The Invisible Library (The Invisible Library #1)The Invisible Library by Genevieve Cogman
My rating: 4 of 5 stars

Irene has been living and working for The Library her entire life. Her parents were librarians, and she has never thought about doing anything else. The Library is her life. The Library itself exists between worlds, multiple realities, all of which have their own books and documents which are deemed to be worthy of archiving and saving. Curiously, no one has ever left the buildings of the labyrinthine buildings which form The Library proper, the outside world can be seen, but no one has apparently ventured there.

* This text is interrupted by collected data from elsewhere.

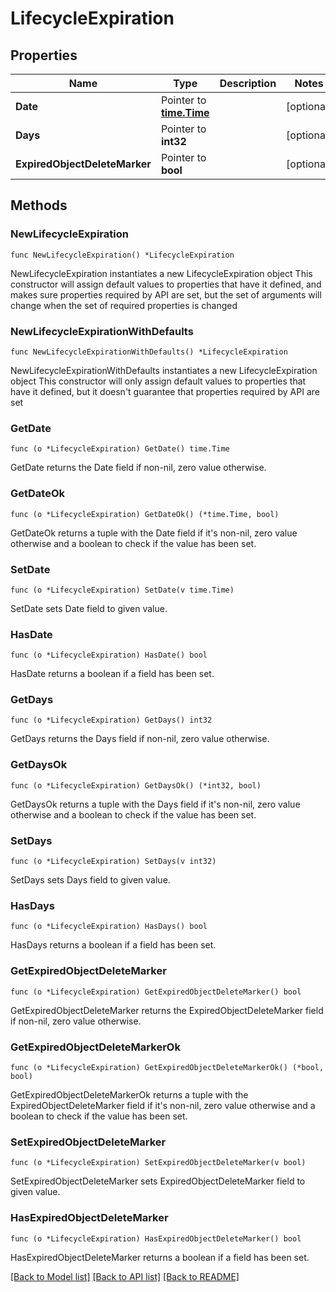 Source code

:# LifecycleExpiration

## Properties

Name | Type | Description | Notes
------------ | ------------- | ------------- | -------------
**Date** | Pointer to [**time.Time**](time.Time.md) |  | [optional] 
**Days** | Pointer to **int32** |  | [optional] 
**ExpiredObjectDeleteMarker** | Pointer to **bool** |  | [optional] 

## Methods

### NewLifecycleExpiration

`func NewLifecycleExpiration() *LifecycleExpiration`

NewLifecycleExpiration instantiates a new LifecycleExpiration object
This constructor will assign default values to properties that have it defined,
and makes sure properties required by API are set, but the set of arguments
will change when the set of required properties is changed

### NewLifecycleExpirationWithDefaults

`func NewLifecycleExpirationWithDefaults() *LifecycleExpiration`

NewLifecycleExpirationWithDefaults instantiates a new LifecycleExpiration object
This constructor will only assign default values to properties that have it defined,
but it doesn't guarantee that properties required by API are set

### GetDate

`func (o *LifecycleExpiration) GetDate() time.Time`

GetDate returns the Date field if non-nil, zero value otherwise.

### GetDateOk

`func (o *LifecycleExpiration) GetDateOk() (*time.Time, bool)`

GetDateOk returns a tuple with the Date field if it's non-nil, zero value otherwise
and a boolean to check if the value has been set.

### SetDate

`func (o *LifecycleExpiration) SetDate(v time.Time)`

SetDate sets Date field to given value.

### HasDate

`func (o *LifecycleExpiration) HasDate() bool`

HasDate returns a boolean if a field has been set.

### GetDays

`func (o *LifecycleExpiration) GetDays() int32`

GetDays returns the Days field if non-nil, zero value otherwise.

### GetDaysOk

`func (o *LifecycleExpiration) GetDaysOk() (*int32, bool)`

GetDaysOk returns a tuple with the Days field if it's non-nil, zero value otherwise
and a boolean to check if the value has been set.

### SetDays

`func (o *LifecycleExpiration) SetDays(v int32)`

SetDays sets Days field to given value.

### HasDays

`func (o *LifecycleExpiration) HasDays() bool`

HasDays returns a boolean if a field has been set.

### GetExpiredObjectDeleteMarker

`func (o *LifecycleExpiration) GetExpiredObjectDeleteMarker() bool`

GetExpiredObjectDeleteMarker returns the ExpiredObjectDeleteMarker field if non-nil, zero value otherwise.

### GetExpiredObjectDeleteMarkerOk

`func (o *LifecycleExpiration) GetExpiredObjectDeleteMarkerOk() (*bool, bool)`

GetExpiredObjectDeleteMarkerOk returns a tuple with the ExpiredObjectDeleteMarker field if it's non-nil, zero value otherwise
and a boolean to check if the value has been set.

### SetExpiredObjectDeleteMarker

`func (o *LifecycleExpiration) SetExpiredObjectDeleteMarker(v bool)`

SetExpiredObjectDeleteMarker sets ExpiredObjectDeleteMarker field to given value.

### HasExpiredObjectDeleteMarker

`func (o *LifecycleExpiration) HasExpiredObjectDeleteMarker() bool`

HasExpiredObjectDeleteMarker returns a boolean if a field has been set.


[[Back to Model list]](../README.md#documentation-for-models) [[Back to API list]](../README.md#documentation-for-api-endpoints) [[Back to README]](../README.md)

Time itself stands still within the library; therefore in order for Irene to have grown up at all, she was placed in a school within one of the multiple “alternates”.

Irene’s latest assignment involves locating a particular copy of Grimm’s Fairy Tales from an alternate with a high level of “chaos”. Ordinarily a world like this would have been closed off for safety reasons, as the chaos is capable of infecting other worlds, and possibly The Library. To make it even more difficult, she has to mentor a new trainee librarian, Kai. Irene’s investigation leads her to analternate London with vampires, fae, conspiratorial organisations, a certain “Great Detective” (but not quite “that” one), and a rogue librarian (or two) to contend with. Possibly, even the intervention of a dragon.

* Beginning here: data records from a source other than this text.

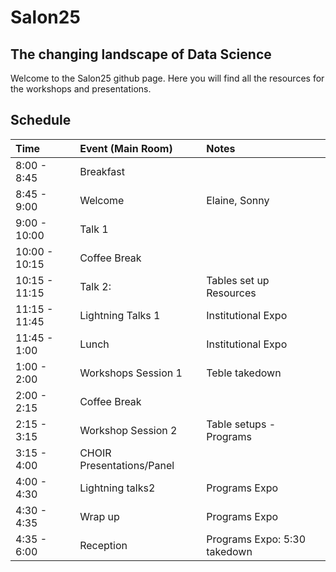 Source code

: # Salon25
## The changing landscape of Data Science
Welcome to the Salon25 github page. Here you will find all the resources for the workshops and presentations.

## Schedule

| Time | Event (Main Room) | Notes |
| :------- | :------- | :------- |
|8:00 - 8:45|Breakfast||
|8:45 - 9:00|Welcome|Elaine, Sonny|
|9:00 - 10:00|Talk 1||
|10:00 - 10:15|Coffee Break||
|10:15 - 11:15|Talk 2:|Tables set up Resources|
|11:15 - 11:45|Lightning Talks 1|Institutional Expo|
|11:45 - 1:00|Lunch|Institutional Expo|
|1:00 - 2:00|Workshops Session 1|Teble takedown|
|2:00 - 2:15|Coffee Break||
|2:15 - 3:15|Workshop Session 2|Table setups - Programs|
|3:15 - 4:00|CHOIR Presentations/Panel||
|4:00 - 4:30|Lightning talks2|Programs Expo|
|4:30 - 4:35|Wrap up|Programs Expo|
|4:35 - 6:00|Reception|Programs Expo: 5:30 takedown|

This novel has plenty to offer: action, intrigue, fantasy and a mystery to unravel. Genevieve Cogman is a very competent writer, bringing these characters to life with vivid descriptions of physical places, scenarios and thought processes. There is a very “steampunk” feel to this particular reality in whichthe characters find themselves. However with the nature of The Library and its’ access to multiple realities (hello string theory!) the number and type of future narratives could be limitless.

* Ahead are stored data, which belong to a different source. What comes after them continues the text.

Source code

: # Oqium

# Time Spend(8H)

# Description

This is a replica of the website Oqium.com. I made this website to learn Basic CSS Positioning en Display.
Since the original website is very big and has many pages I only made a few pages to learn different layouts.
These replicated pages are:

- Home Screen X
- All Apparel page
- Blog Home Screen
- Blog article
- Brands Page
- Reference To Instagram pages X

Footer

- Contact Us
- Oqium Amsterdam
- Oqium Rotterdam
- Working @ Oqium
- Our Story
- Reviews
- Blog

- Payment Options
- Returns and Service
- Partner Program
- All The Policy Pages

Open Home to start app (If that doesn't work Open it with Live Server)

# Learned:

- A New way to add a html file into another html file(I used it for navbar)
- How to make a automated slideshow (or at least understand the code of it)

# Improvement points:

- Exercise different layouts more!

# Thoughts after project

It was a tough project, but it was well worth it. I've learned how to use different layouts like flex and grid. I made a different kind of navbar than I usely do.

I did, however find myself picturing Christian Kane in the part of “Kai” – simply because of the latest series of The Librarians on the SyFy channel! That show is completely unrelated to this novel, but due to the nature of the Library itself, my brain drew its’ own parallel!

I would recommend this book highly. A great romp through a similar, and yet different, London. Watch out for the cyber-enhanced crocodiles!